When you compare your baby’s sleep habits with the stories you hear from other mums, it can be hard not to blame yourself or wonder if there’s something wrong with your bub. In fact, it’s thinking like this that makes the problem a whole lot worse to bear. But results from a recent study might help you shift your mindset.
The study examined the sleep habits of 995 sets of twins at 6, 18, 30 and 48 months of age. The parents of these babies used a variety of sleep methods such as cry-it-out and co-sleeping, but researchers concluded it didn’t matter what sleep method was used because it was genetics that determined sleep habits at night, not parenting habits or particular sleep training methods.
They found genetics to be responsible for the sleep habits of 47 percent of 6-month-old babies, 58 percent of 30-month-old babies and 54 percent of 48-month-old children.
Interestingly, the study found that day sleep for these babies was largely affected by environmental issues. So while night waking could be attributed to genetics, interruptions during day sleep were often due to baby’s environment. For example, the room was too light or cold.
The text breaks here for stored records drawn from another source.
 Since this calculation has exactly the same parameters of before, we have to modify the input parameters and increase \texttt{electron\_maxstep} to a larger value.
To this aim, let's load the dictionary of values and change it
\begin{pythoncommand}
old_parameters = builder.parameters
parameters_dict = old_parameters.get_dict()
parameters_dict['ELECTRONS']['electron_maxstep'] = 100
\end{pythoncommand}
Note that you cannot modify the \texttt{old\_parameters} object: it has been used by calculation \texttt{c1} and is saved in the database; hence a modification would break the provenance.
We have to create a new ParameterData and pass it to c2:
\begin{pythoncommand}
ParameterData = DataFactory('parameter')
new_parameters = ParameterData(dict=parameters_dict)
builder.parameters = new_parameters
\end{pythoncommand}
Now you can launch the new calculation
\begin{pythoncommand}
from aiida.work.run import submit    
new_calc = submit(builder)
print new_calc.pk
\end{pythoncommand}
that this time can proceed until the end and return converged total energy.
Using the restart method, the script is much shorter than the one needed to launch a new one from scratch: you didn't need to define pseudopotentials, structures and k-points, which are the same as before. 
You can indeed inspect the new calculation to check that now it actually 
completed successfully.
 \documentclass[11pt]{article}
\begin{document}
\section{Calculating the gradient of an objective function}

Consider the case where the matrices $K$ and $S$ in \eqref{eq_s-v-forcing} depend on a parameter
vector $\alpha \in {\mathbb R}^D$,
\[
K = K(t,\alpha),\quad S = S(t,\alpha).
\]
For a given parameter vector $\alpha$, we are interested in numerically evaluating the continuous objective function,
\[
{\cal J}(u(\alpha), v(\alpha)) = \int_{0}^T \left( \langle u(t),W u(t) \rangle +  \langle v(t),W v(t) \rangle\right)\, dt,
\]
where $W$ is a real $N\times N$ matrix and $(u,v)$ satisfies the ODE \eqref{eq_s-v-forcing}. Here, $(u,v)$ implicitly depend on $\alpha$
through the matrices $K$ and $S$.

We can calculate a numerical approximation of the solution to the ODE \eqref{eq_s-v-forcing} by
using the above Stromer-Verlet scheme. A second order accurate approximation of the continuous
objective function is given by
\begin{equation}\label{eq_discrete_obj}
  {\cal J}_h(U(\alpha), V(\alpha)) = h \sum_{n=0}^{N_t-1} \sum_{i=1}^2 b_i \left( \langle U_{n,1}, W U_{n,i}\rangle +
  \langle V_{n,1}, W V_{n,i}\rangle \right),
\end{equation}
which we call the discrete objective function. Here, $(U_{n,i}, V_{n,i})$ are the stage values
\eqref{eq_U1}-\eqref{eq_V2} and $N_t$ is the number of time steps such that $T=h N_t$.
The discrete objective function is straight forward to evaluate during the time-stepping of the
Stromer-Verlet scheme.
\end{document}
Read more about sleep habits:
- Are you accidentally interrupting your baby’s sleep pattern?
- 7 baby sleep mistakes I made in my first year of parenting
- Is my baby broken? The biggest myth parents are sold about sleep
What this means for you
The results from this study help explain why sleep training methods like cry-it-out might never work for your baby. So if you’ve tried it, and it didn’t feel right or simply didn’t work, it could be that your baby is genetically hardwired to wake in the night and seek comfort.
See the night waking as something you need to manage rather than something you need to ‘fix’. By tweaking how you think about it all, you might find yourself being more flexible and patient with your baby’s sleep habits, because it’s just the way your baby is and not a problem you need to solve.
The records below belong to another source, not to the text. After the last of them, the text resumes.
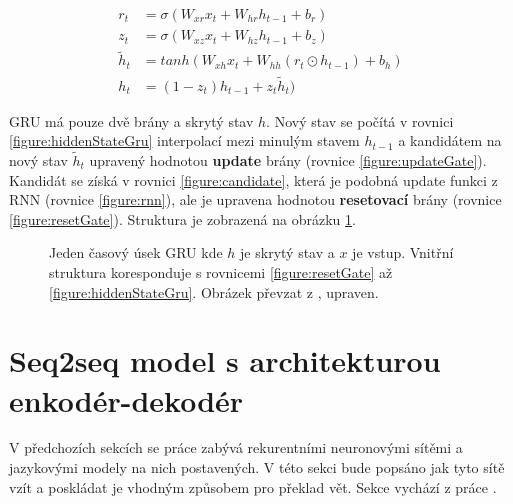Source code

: \begin{align}
    r_{t}&=\sigma(W_{xr}x_{t}+W_{hr}h_{t-1}+b_{r}) \label{figure:resetGate} \\
    z_{t}&=\sigma(W_{xz}x_{t}+W_{hz}h_{t-1}+b_{z}) \label{figure:updateGate} \\
    \tilde{h}_{t}&=tanh(W_{xh}x_t + W_{hh}(r_t \odot h_{t-1}) + b_h) \label{figure:candidate} \\
    h_{t}&=(1 - z_t)h_{t-1} + z_{t}\tilde{h}_{t}) \label{figure:hiddenStateGru}
\end{align}

GRU má pouze dvě brány a skrytý stav $h$. Nový stav se počítá v rovnici \ref{figure:hiddenStateGru} interpolací mezi minulým stavem $h_{t-1}$ a kandidátem na nový stav $\tilde{h}_{t}$ upravený hodnotou \textbf{update} brány (rovnice \ref{figure:updateGate}). Kandidát se získá v rovnici \ref{figure:candidate}, která je podobná update funkci z RNN (rovnice \ref{figure:rnn}), ale je upravena hodnotou \textbf{resetovací} brány (rovnice \ref{figure:resetGate}). Struktura je zobrazená na obrázku \ref{img:GRU}.


\begin{figure}[H]
    \begin{center}
    \end{center}
	\caption{Jeden časový úsek GRU kde $h$ je skrytý stav a $x$ je vstup. Vnitřní struktura koresponduje s rovnicemi \ref{figure:resetGate} až \ref{figure:hiddenStateGru}. Obrázek převzat z \cite{understandingLSTM}, upraven.}
	\label{img:GRU}
\end{figure}

\section{Seq2seq model s architekturou enkodér-dekodér} \label{section:encoderdecoder}
V předchozích sekcích se práce zabývá rekurentními neuronovými sítěmi a jazykovými modely na nich postavených. V této sekci bude popsáno jak tyto sítě vzít a poskládat je vhodným způsobem pro překlad vět. Sekce vychází z práce \cite{nmtTutorial}.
If your baby doesn’t sleep well during the day …
If your baby often wakes from day sleeps, this study suggests that it could be due to her sleep environment, so consider how you can improve this to help bub stay asleep for longer. For example, can you darken the room or use music or white noise to encourage longer sleep? You can also check the temperature of the room and if bub is cosy enough in her bed. Using a bedtime ritual can help your bub prepare for naps during the day, and wrapping or swaddling babies under four months can encourage longer sleep.
There’s a window for change
If you’re feeling despondent about having a baby who might be genetically designed to avoid sleep throughout the night, don’t fret. The study also found that many babies changed their sleep patterns at around 18 months. So for those babies whose sleep was affected by genetics, at 18 months, genetics stopped playing a role in sleep patterns.
In other words, if your baby won’t sleep through the night, despite everything you’ve tried, you can look at instilling new sleep habits at 18 months of age, when they might be open to adopting a new routine.